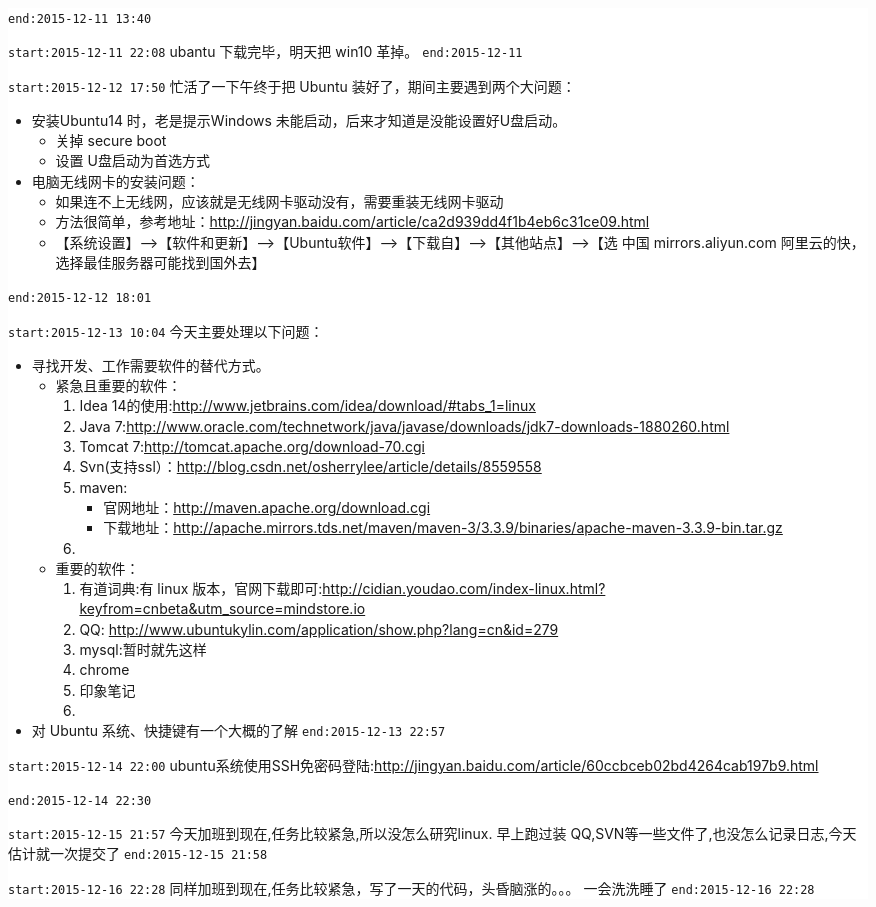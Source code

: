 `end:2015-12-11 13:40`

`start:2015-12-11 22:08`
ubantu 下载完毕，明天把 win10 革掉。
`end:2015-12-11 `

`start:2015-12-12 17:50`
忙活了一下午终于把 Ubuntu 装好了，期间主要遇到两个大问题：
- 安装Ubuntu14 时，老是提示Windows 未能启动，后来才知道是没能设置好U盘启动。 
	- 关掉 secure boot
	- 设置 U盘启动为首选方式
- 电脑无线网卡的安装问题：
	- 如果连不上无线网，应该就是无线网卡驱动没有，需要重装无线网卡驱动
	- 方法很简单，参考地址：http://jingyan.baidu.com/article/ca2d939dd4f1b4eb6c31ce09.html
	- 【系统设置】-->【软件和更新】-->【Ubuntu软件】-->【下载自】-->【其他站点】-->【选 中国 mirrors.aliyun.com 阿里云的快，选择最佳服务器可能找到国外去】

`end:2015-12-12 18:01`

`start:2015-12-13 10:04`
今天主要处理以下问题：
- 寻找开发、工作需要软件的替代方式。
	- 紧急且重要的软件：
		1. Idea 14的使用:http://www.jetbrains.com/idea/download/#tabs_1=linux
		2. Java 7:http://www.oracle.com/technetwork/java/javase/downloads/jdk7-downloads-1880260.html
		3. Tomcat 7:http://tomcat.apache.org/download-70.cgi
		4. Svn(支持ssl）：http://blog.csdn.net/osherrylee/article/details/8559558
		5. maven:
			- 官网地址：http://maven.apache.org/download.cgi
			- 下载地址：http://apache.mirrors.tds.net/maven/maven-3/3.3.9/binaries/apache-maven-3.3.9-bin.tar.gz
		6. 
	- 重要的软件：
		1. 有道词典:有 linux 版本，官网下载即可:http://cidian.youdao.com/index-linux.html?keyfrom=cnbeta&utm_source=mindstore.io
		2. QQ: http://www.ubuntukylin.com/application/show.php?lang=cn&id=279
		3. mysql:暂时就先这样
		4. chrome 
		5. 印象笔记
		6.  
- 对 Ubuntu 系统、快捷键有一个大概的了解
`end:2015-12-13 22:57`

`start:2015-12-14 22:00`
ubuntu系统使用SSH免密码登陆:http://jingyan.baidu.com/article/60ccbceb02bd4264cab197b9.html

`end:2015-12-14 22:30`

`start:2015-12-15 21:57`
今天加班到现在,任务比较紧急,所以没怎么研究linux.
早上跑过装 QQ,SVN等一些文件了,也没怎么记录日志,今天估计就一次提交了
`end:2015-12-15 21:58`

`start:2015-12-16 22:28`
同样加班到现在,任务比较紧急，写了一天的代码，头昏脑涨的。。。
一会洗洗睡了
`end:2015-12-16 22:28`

--

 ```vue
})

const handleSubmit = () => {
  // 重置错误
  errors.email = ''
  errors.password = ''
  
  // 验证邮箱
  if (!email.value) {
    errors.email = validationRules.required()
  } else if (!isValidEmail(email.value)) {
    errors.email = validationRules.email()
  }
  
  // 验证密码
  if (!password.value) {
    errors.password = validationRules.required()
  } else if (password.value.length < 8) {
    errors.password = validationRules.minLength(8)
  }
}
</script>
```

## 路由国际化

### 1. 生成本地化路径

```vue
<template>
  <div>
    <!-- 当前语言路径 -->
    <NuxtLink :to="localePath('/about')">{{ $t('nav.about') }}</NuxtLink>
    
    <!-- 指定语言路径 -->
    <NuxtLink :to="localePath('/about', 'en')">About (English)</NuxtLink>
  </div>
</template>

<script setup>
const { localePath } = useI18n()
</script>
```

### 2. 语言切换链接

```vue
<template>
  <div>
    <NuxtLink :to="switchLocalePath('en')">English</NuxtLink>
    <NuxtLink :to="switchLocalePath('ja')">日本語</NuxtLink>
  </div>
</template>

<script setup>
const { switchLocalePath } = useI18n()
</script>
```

==

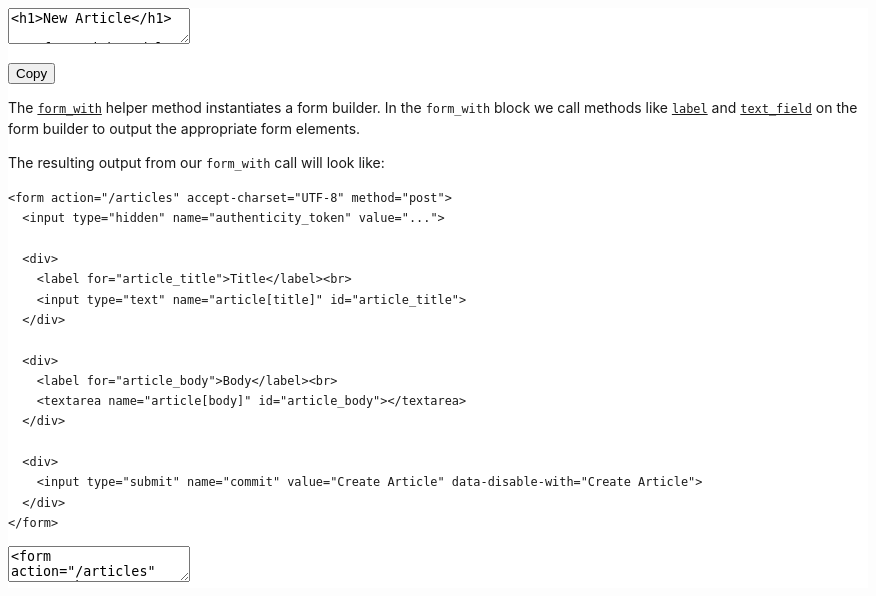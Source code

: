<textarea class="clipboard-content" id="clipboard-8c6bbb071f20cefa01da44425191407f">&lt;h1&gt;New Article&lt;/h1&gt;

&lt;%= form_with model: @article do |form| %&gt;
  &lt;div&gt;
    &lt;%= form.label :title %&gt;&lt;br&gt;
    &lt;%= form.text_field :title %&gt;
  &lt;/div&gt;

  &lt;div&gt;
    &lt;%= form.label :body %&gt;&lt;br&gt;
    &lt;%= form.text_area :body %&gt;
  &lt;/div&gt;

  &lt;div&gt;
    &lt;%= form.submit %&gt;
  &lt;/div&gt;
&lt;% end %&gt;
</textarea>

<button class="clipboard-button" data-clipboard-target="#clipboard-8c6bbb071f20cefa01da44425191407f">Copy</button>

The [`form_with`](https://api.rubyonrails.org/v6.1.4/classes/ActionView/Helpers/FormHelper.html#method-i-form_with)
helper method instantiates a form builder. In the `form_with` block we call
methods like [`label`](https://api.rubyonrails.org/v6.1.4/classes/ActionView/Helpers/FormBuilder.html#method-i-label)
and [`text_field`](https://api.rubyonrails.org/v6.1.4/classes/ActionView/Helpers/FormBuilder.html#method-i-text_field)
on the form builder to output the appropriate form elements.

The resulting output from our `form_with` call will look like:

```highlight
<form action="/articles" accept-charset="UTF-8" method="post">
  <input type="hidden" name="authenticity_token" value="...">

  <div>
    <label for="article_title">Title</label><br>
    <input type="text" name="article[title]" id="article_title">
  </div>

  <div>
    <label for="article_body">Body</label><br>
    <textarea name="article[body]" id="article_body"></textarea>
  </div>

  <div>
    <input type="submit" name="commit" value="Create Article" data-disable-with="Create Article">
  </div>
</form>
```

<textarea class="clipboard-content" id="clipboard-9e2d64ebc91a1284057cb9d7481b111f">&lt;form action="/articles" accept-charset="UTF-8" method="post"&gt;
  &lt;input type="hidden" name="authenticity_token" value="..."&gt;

- WHAT IS EXPECTED
Output the number of lines above holding the word "accept", and nothing besides it.

- ANSWER BOX
2